Editor’s note: This story was republished with permission from the Montana Kaimin, the student-run newspaper at the University of Montana. See the newspaper’s website at
MISSOULA, Mont. — When Erica Fraley first started pole vaulting, her high school coach was worried she wouldn’t be able to succeed. Fraley had lost one of her eyes when she was 4 months old and her coach worried it would hinder her.
Fraley started in cross-country, but shifted to pole vaulting when it was allowed for high school girls in 1994. When she joined her freshman year — she was Erica Boren back then — female pole vaulting at the high school level had only been allowed in Oregon for two years. Fraley’s coach had been looking for athletes to compete in the event because he didn’t want to lose the opportunity to score more team points. Fraley wanted to try, but her coach had serious doubts.
She didn’t let that stop her.
“I think I got stubborn when people said, ‘You can’t pole vault with one eye,’” Fraley said.
Fraley helped pioneer women’s pole vaulting in Oregon. Despite not being a year-round track athlete, she won her state division.
Her early career as pole vaulter wasn’t the center of her life though. She was also involved in a myriad of other organizations including 4-H and her school’s forestry club, and was state president of Distributive Education Clubs of America in her senior year
After graduating from Philomath High School in Philomath, Oregon, in 1998, she went to Texas A&M and competed in pole vault. Before this, she hadn’t really considered her success. She thought of pole vaulting as just another one of her high school activities.
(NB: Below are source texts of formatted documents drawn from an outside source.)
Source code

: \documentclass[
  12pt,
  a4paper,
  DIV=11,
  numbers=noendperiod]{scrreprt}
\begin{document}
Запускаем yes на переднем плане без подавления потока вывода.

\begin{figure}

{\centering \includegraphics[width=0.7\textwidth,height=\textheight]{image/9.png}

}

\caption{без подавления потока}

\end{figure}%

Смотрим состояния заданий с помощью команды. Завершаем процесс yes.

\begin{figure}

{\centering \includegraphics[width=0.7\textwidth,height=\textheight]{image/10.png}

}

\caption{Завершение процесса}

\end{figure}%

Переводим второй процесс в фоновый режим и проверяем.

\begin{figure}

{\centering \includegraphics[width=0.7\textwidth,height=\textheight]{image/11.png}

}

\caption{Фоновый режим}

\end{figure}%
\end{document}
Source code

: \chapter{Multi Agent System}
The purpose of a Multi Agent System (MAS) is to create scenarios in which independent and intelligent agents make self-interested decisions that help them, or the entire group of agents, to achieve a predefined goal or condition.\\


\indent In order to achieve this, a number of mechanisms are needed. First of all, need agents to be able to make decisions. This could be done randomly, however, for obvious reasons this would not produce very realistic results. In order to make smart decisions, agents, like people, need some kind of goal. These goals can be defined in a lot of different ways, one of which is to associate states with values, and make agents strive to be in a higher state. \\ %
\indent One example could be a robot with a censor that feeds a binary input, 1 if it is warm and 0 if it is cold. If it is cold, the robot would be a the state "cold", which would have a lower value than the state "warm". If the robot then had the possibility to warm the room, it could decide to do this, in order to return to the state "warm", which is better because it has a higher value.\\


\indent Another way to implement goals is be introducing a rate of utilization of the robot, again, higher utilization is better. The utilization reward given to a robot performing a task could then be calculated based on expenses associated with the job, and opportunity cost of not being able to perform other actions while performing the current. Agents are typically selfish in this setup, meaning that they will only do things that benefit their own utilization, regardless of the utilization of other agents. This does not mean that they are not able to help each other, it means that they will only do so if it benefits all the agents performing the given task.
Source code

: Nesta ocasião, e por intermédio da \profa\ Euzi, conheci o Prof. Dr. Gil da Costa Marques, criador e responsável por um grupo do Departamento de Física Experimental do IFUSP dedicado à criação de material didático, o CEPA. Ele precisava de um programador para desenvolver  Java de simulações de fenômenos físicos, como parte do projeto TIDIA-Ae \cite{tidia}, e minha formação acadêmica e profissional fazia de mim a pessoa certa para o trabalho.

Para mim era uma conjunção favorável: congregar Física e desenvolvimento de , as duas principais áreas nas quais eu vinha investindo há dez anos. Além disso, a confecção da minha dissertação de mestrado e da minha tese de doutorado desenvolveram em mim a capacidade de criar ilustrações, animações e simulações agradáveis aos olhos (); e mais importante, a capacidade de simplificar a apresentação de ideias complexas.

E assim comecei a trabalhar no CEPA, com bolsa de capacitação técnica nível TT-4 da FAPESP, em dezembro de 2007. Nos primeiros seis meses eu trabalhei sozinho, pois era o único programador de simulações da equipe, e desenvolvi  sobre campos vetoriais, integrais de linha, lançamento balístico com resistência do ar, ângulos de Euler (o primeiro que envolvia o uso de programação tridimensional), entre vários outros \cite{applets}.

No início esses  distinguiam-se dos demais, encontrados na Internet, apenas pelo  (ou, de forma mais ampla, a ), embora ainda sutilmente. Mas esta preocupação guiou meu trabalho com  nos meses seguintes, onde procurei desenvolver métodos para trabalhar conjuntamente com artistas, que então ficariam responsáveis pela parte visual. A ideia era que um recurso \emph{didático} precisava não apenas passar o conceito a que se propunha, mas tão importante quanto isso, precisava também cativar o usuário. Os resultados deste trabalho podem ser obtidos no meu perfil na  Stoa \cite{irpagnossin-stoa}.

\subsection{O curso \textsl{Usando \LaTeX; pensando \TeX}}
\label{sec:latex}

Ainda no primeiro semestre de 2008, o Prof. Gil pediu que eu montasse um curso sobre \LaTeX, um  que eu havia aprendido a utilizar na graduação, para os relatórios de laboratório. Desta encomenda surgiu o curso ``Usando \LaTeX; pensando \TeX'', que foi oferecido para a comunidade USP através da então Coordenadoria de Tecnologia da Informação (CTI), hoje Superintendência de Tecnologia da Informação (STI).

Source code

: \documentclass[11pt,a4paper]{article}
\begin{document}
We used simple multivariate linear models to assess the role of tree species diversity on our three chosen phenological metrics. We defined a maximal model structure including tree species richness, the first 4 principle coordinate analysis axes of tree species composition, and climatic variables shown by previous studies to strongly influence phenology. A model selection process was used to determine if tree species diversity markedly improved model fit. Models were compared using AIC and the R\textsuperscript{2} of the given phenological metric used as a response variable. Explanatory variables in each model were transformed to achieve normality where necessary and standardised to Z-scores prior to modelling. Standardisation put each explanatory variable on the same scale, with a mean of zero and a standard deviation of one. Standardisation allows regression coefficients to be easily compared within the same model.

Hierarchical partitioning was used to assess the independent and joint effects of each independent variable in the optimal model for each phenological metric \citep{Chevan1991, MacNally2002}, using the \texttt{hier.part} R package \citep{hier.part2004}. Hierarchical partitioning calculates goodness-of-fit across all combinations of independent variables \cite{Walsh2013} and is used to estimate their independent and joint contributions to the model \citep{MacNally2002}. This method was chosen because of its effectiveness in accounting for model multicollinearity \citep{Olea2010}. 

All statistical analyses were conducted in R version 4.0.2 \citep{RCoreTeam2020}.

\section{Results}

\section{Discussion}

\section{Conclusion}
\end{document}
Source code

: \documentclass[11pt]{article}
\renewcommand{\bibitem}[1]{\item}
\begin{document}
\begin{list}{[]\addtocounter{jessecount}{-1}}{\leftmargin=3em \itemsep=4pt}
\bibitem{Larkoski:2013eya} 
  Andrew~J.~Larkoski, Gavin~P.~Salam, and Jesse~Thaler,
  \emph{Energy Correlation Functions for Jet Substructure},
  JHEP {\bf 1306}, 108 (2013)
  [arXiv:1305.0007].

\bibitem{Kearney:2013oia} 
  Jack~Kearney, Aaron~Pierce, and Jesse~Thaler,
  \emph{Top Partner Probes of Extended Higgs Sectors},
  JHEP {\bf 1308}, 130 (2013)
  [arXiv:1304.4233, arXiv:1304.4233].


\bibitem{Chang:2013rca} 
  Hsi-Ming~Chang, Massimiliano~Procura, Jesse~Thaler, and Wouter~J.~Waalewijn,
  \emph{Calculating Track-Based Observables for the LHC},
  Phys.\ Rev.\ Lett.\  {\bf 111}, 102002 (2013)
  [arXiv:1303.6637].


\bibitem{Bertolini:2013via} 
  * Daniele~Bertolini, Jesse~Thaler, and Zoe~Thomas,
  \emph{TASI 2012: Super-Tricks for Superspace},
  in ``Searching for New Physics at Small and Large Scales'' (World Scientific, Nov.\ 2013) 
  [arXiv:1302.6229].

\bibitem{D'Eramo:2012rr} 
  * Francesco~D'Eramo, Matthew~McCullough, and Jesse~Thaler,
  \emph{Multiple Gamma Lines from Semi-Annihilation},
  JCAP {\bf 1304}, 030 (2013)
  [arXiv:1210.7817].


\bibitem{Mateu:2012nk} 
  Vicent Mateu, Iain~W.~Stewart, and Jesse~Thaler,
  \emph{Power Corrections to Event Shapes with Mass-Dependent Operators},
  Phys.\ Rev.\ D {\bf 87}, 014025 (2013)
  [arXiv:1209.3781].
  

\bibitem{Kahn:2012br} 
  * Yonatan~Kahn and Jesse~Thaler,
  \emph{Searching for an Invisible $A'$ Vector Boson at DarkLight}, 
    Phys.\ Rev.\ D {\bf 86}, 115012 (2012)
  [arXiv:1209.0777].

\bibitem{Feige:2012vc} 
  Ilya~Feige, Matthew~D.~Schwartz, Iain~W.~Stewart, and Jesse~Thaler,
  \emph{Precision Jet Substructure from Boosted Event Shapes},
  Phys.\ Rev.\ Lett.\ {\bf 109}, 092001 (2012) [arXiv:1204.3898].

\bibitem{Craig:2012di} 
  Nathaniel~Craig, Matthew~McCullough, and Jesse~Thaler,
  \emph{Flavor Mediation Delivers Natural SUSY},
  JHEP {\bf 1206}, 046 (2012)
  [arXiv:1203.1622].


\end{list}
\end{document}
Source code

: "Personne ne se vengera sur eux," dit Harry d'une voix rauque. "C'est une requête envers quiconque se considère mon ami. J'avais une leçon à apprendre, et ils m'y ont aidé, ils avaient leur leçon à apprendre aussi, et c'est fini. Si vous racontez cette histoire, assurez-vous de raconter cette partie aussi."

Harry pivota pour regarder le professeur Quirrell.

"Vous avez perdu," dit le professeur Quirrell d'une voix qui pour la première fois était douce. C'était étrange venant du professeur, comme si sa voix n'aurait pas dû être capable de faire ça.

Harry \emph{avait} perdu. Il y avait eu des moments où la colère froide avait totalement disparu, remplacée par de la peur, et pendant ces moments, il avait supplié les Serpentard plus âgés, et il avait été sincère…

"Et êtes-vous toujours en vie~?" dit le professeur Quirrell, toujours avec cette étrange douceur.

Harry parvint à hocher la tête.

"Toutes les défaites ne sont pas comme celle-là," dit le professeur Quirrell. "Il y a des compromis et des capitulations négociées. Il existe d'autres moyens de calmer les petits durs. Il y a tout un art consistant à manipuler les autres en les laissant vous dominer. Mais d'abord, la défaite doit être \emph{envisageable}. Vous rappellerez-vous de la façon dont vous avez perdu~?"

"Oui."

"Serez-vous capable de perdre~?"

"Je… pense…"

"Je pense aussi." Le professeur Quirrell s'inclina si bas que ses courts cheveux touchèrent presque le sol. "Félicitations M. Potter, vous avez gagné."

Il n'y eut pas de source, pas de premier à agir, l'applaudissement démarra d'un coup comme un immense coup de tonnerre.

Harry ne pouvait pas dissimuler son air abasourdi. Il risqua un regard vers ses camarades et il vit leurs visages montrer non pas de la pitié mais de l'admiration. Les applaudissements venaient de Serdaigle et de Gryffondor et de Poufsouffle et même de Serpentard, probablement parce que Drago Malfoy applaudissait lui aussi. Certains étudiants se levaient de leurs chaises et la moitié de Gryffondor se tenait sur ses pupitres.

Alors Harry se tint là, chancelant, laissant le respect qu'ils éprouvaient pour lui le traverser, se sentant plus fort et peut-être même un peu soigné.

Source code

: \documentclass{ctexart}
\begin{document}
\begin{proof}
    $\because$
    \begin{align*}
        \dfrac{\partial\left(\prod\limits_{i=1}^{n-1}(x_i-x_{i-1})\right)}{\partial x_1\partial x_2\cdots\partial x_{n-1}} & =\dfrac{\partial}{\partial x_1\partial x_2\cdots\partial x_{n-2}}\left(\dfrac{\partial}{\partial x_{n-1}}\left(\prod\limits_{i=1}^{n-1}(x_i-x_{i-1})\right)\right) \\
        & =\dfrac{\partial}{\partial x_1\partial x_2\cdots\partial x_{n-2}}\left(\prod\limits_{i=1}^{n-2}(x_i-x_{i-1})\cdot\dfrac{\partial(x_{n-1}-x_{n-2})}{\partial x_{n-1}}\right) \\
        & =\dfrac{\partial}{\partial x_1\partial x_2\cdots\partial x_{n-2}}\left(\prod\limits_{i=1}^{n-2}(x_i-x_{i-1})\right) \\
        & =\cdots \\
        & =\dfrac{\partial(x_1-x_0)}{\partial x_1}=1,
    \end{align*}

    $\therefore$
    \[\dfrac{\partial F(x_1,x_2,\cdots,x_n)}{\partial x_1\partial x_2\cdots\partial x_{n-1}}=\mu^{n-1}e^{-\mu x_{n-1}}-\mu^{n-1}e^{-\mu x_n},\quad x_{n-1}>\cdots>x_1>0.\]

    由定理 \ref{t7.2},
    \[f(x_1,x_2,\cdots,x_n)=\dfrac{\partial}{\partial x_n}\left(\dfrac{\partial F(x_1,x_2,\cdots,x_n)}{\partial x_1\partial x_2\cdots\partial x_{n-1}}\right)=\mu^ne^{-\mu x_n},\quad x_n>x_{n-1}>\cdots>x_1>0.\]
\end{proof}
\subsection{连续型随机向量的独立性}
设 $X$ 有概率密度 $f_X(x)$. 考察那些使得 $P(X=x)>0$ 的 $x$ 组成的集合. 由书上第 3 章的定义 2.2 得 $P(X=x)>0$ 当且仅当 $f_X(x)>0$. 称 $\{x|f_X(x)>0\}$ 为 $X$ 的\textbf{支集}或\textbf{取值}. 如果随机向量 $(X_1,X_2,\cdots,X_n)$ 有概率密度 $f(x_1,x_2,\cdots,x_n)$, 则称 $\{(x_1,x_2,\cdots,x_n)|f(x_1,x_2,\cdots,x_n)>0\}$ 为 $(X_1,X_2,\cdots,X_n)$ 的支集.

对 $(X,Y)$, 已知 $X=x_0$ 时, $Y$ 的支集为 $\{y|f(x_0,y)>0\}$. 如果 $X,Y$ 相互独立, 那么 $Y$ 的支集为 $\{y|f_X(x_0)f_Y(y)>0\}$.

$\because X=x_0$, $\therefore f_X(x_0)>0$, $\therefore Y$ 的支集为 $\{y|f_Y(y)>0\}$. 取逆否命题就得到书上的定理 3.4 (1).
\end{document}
“Without coaches reaching out to me I would have never considered going to college to pole vault,” Fraley said.
Even in college, she wasn’t sure of her commitment to the sport. While she didn’t doubt her passion, she found her time was stretched too thin with training taking up a large portion of her time.
“I was feeling that restriction of the athlete label,” Fraley said. “I was feeling drawn away from athletics and wanted to go be a student who was driving in the direction of being a business student.”
She quit the team after her sophomore year. But soon after, she realized her mistake.
“I started dreaming about pole vault, and then I started not sleeping cause I was thinking about pole vault,” Fraley said.
Three weeks after she quit she went back to her coach who she described as level-headed. He understood the thought she had put into the decision to leave and come back, Fraley said.
That return was a turning point in her pole vaulting career. She went from going through the motions of training like she was prior to quitting to really caring and focusing on what she was doing while training.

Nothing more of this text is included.